Rousseau se quedó mirando fijamente la página. En la mandíbula inferior, un músculo se le empezó a contraer de forma involuntaria.
—¿Cómo ha accedido a esta información?
—Se sorprendería de la clase de información que puedo obtener..., y del daño que puede causar.
—Si desenmascara a este copión, sea quien sea, dejará al descubierto más operaciones ilegales de Sal. Podrían procesarlo de nuevo y enviarlo de vuelta a la cárcel. ¿Le haría eso a su propio padre?
Harry se encogió de hombros.
—¿Qué quiere que le diga? Nunca hemos tenido una relación muy cercana.
Rousseau la observó un momento.
—A ver si lo he entendido bien. Me está acusando de utilizar la información confidencial de Sal para realizar mis propias operaciones. Para que usted no me delate, se supone que tengo que vaciar su cuenta y entregarle a usted el dinero. —Se echó a reír y movió la cabeza de un lado a otro—. Mejor que se lo diga ahora: lo que propone es del todo imposible. Ni aun queriendo podría hacerlo. Sólo Sal está autorizado para sacar personalmente ese dinero a través de su gestor de cuenta. La seguridad del banco es mucho más estricta de lo que cree.
—Sí, lo sé. No se preocupe, no pretendo que me entregue el dinero.
—¿Ah, no?
Harry le sonrió y negó con la cabeza.
—Eso sería pedir demasiado. Como ha comentado, nunca podría conseguirlo con un protocolo de seguridad tan férreo.
—Bueno, bien, me alegro de que nos entendamos.
—Es algo mucho más sencillo: sólo quiero que intercambie unos archivos.
—¿Qué archivos?
Harry dobló los informes y los introdujo en el sobre.
—Esta tarde he abierto una cuenta en Rosenstock Bank. Tuve que rellenar un impreso de solicitud con los datos habituales: nombre, dirección y firma, ese tipo de cosas. Después pegaron mi fotografía al impreso y se quedaron con copias de algunos documentos personales, como por ejemplo recibos del gas y de la luz o mi declaración de la renta. —Apretó la solapa adhesiva del sobre—. Entonces lo guardaron todo en una caja especial con el número de mi nueva cuenta.
Rousseau asintió con la cabeza. Todavía la miraba con recelo.

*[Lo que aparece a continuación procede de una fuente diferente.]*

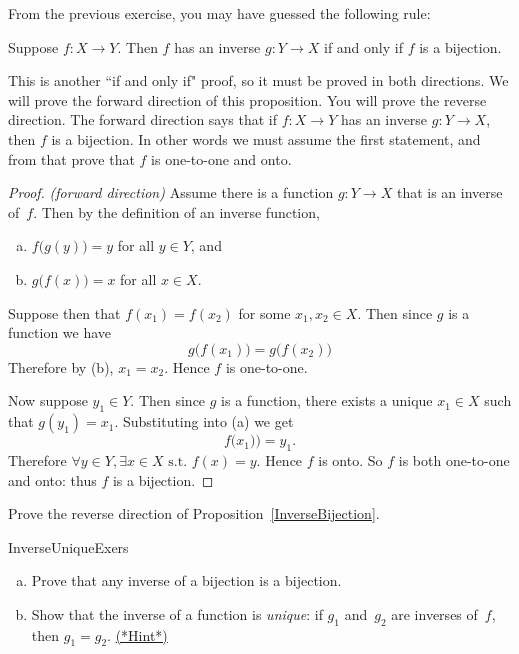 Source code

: From the previous exercise, you may have guessed the following rule:

 \begin{thm} \label{InverseBijection}
 Suppose $f\colon X \to Y$. Then $f$ has an inverse $g \colon Y \to X$ if and only if $f$ is a bijection.
 \end{thm}
 
 This is another ``if and only if" proof, so it must be proved in both directions. We will prove the forward direction of this proposition.  You will prove the reverse direction.  The forward direction says that if $f \colon X \to Y$ has an inverse $g \colon Y \to X$, then $f$ is a bijection.  In other words we must assume the first statement, and from that prove that $f$ is one-to-one and onto.

 
 \begin{proof} \emph{(forward direction)}
 Assume there is a function $g \colon Y \to X$ that is an inverse of~$f$. Then by the definition of an inverse function,
\begin{enumerate}[(a)]
\item $f \bigl( g(y) \bigr) = y$ for all $y \in Y$, and
\item $g \bigl( f(x) \bigr) = x$ for all $x \in X$.
\end{enumerate}
Suppose then that $f(x_1) = f(x_2)$ for some $x_1, x_2 \in X$.  Then since $g$ is a function we have
$$g \bigl( f(x_1) \bigr) = g \bigl( f(x_2) \bigr)$$
Therefore by (b), $x_1 = x_2$. Hence $f$ is one-to-one.

\noindent
Now suppose $y_1 \in Y$.  Then since $g$ is a function, there exists a unique  $x_1 \in X$ such that $g(y_1) = x_1$.  Substituting into (a) we get
\[f \bigl(x_1) \bigr) = y_1.\]
Therefore $\forall y \in Y, \exists x \in X \mbox{ s.t. } f(x) = y$.  Hence $f$ is onto.
So $f$ is both one-to-one and onto: thus $f$ is a bijection.
 \end{proof}

\begin{exercise}{}
Prove the reverse direction of Proposition~\ref{InverseBijection}.
\end{exercise}

 \begin{exercise}{InverseUniqueExers} 
 \begin{enumerate}[(a)]
 \item \label{InverseUniqueExers-bij}
 Prove that any inverse of a bijection is a bijection.
 \item \label{InverseUniqueExers-unique}
 Show that the inverse of a function is \emph{unique}: if $g_1$ and~$g_2$ are inverses of~$f$, then $g_1 = g_2$.
\hyperref[sec:functions:hints]{(*Hint*)} 
 \end{enumerate}
 \end{exercise}

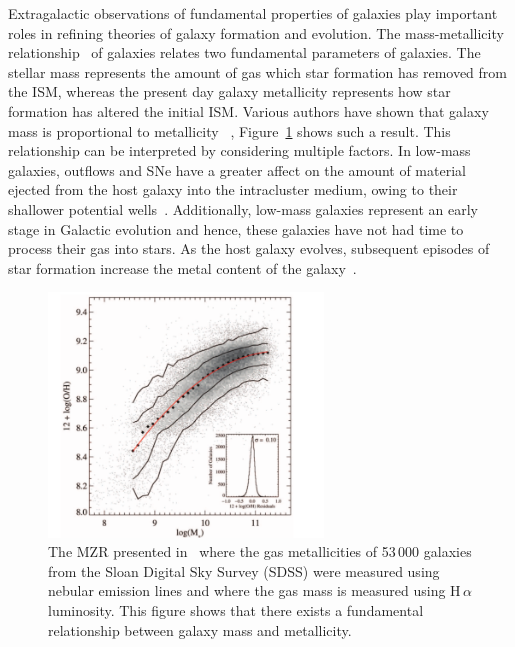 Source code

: Extragalactic observations of fundamental properties of galaxies play important roles in refining theories of galaxy formation and evolution.
The mass-metallicity relationship~\citep[MZR;][]{Lequeux79} of galaxies relates two fundamental parameters of galaxies.
The stellar mass represents the amount of gas which star formation has removed from the ISM, whereas the present day galaxy metallicity represents how star formation has altered the initial ISM.
Various authors have shown that galaxy mass is proportional to metallicity
~\citep{Tremonti04, Maiolino08,Kewley08}, Figure~\ref{fig:MZR} shows such a result.
This relationship can be interpreted by considering multiple factors.
In low-mass galaxies, outflows and SNe have a greater affect on the amount of material ejected from the host galaxy into the intracluster medium, owing to their shallower potential wells~\citep[e.g.][]{Tremonti04}.
Additionally, low-mass galaxies represent an early stage in Galactic evolution and hence, these galaxies have not had time to process their gas into stars.
As the host galaxy evolves, subsequent episodes of star formation increase the metal content of the galaxy~\citep[e.g.][and references therein]{Maiolino08}.


\begin{figure}
 \centering
 \includegraphics[width=0.65\textwidth]{intro/MZR}
 \caption[\citeauthor{Tremonti04} Mass-metallicity relationship]{The MZR presented in~\citep{Tremonti04} where the gas metallicities of 53\,000 galaxies from the Sloan Digital Sky Survey (SDSS) were measured using nebular emission lines and where the gas mass is measured using H\,$\alpha$ luminosity.
 This figure shows that there exists a fundamental relationship between galaxy mass and metallicity.
 \label{fig:MZR}}
\end{figure}

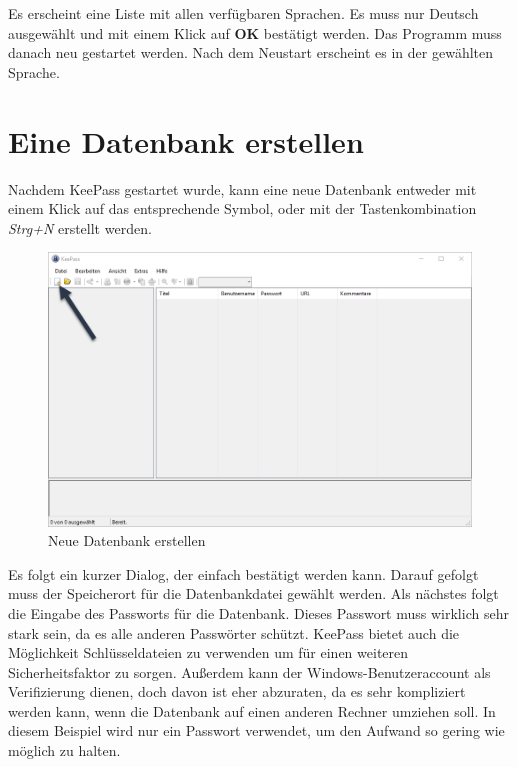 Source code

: \documentclass[12pt,a4paper]{scrreprt}
\begin{document}
\noindent Es erscheint eine Liste mit allen verfügbaren Sprachen. Es muss nur Deutsch ausgewählt und mit einem Klick auf \textbf{OK} bestätigt werden. Das Programm muss danach neu gestartet werden. Nach dem Neustart erscheint es in der gewählten Sprache.

\newpage

\section{Eine Datenbank erstellen}
Nachdem KeePass gestartet wurde, kann eine neue Datenbank entweder mit einem Klick auf das entsprechende Symbol, oder mit der Tastenkombination \textit{Strg+N} erstellt werden.

\begin{figure}[h]
\begin{center}
\includegraphics[width=350pt]{media/knewdb1.png}
\caption{Neue Datenbank erstellen}
\label{knewdb1}
\end{center}
\end{figure}

\noindent Es folgt ein kurzer Dialog, der einfach bestätigt werden kann. Darauf gefolgt muss der Speicherort für die Datenbankdatei gewählt werden. Als nächstes folgt die Eingabe des Passworts für die Datenbank. Dieses Passwort muss wirklich sehr stark sein, da es alle anderen Passwörter schützt. KeePass bietet auch die Möglichkeit Schlüsseldateien zu verwenden um für einen weiteren Sicherheitsfaktor zu sorgen. Außerdem kann der Windows-Benutzeraccount als Verifizierung dienen, doch davon ist eher abzuraten, da es sehr kompliziert werden kann, wenn die Datenbank auf einen anderen Rechner umziehen soll. In diesem Beispiel wird nur ein Passwort verwendet, um den Aufwand so gering wie möglich zu halten. \newpage
\end{document}
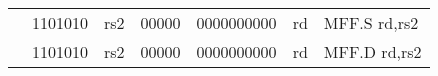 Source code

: \begin{table}[p]
\begin{small}
\begin{center}
\begin{tabular}{rcccccccccccl}
&
\multicolumn{2}{|c|}{1101010} &
\multicolumn{1}{c|}{rs2} &
\multicolumn{1}{c|}{00000} &
\multicolumn{6}{c|}{0000000000} &
\multicolumn{1}{c|}{rd} & MFF.S rd,rs2 \\
\cline{2-12}
  

&
\multicolumn{2}{|c|}{1101010} &
\multicolumn{1}{c|}{rs2} &
\multicolumn{1}{c|}{00000} &
\multicolumn{6}{c|}{0000000000} &
\multicolumn{1}{c|}{rd} & MFF.D rd,rs2 \\
\cline{2-12}
  

\end{tabular}
\end{center}
\end{small}

\label{instr-table}
\end{table}
  

\newpage

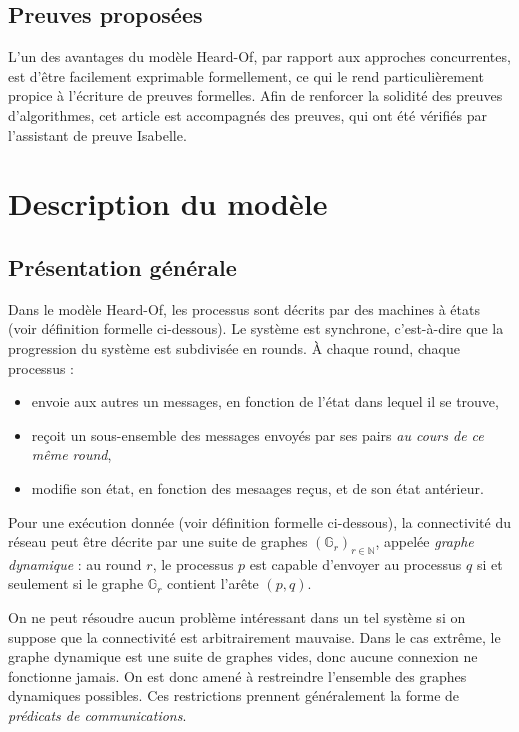 \documentclass{article}
\begin{document}
\subsection{Preuves proposées}

L'un des avantages du modèle Heard-Of, par rapport aux approches concurrentes, est d'être facilement exprimable formellement, ce qui le rend particulièrement propice à l'écriture de preuves formelles.
Afin de renforcer la solidité des preuves d'algorithmes, cet article est accompagnés des preuves, qui ont été vérifiés par l'assistant de preuve Isabelle.

\section{Description du modèle}

\subsection{Présentation générale}

Dans le modèle Heard-Of, les processus sont décrits par des machines à états (voir définition formelle ci-dessous).
Le système est synchrone, c'est-à-dire que la progression du système est subdivisée en rounds. À chaque round, chaque processus :
\begin{itemize}
	\item envoie aux autres un messages, en fonction de l'état dans lequel il se trouve,
	\item reçoit un sous-ensemble des messages envoyés par ses pairs \emph{au cours de ce même round},
	\item modifie son état, en fonction des mesaages reçus, et de son état antérieur.
\end{itemize}

Pour une exécution donnée (voir définition formelle ci-dessous), la connectivité du réseau peut être décrite par une suite de graphes $(\mathds{G}_r)_{r \in \mathds{N}}$, appelée \textit{graphe dynamique} :
au round $r$, le processus $p$ est capable d'envoyer au processus $q$ si et seulement si le graphe $\mathds{G}_r$ contient l'arête $(p,q)$.

On ne peut résoudre aucun problème intéressant dans un tel système si on suppose que la connectivité est arbitrairement mauvaise. Dans le cas extrême, le graphe dynamique est une suite de graphes vides, 
donc aucune connexion ne fonctionne jamais.
On est donc amené à restreindre l'ensemble des graphes dynamiques possibles. Ces restrictions prennent généralement la forme de \emph{prédicats de communications}.
\end{document}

—Su archivo de identificación personal. Es el procedimiento habitual.
—Exacto, así lo llaman. Mi archivo de identificación personal. Es la única manera que tienen de saber quién es realmente el titular de una cuenta numerada, ¿verdad?
Rousseau asintió con la cabeza de nuevo, aunque algo más despacio.
Harry prosiguió.
—Por lo tanto, en algún lugar también existe una caja con el número de cuenta de mi padre. Y dentro de ese archivo se encuentran sus datos de solicitud personales: nombre, fotografía, firma y recibos del gas y de la luz.
Rousseau sorbió un poco de whisky sin apartarle la mirada. No dijo nada.
—Ya sabe adónde quiero ir a parar, ¿no? —Sonrió—. Quiero que intercambie nuestros documentos.
Dio un buen trago y negó con la cabeza.
—Es imposible.
—No, no lo es. Lo único que tiene que hacer es sacar los documentos de identificación del archivo de mi padre y sustituirlos por los míos. De ese modo, cuando mañana vaya a retirar el dinero de su cuenta, todo indicará que yo soy la titular.
Rousseau seguía moviendo la cabeza de un lado a otro.
—El gestor de cuenta conoce personalmente a Sal. No se fiará del archivo para identificarlo.
—Nunca se llegaron a ver. Cuando a usted lo ascendieron y asignó la cuenta a otra persona, mi padre dejó de realizar operaciones. Y, naturalmente, después lo detuvieron. Hace mucho que no viene a las Bahamas. Nadie ha tenido que abrir ese archivo en más de ocho años.
—Pero su fotografía...
—La fotografía de mi pasaporte es lo bastante vieja como para no levantar sospechas. Podría pertenecer perfectamente a una solicitud de hace nueve años.
Rousseau esbozó una sonrisita.
—Seguro que sí, pero está firmada por su gestor de cuenta.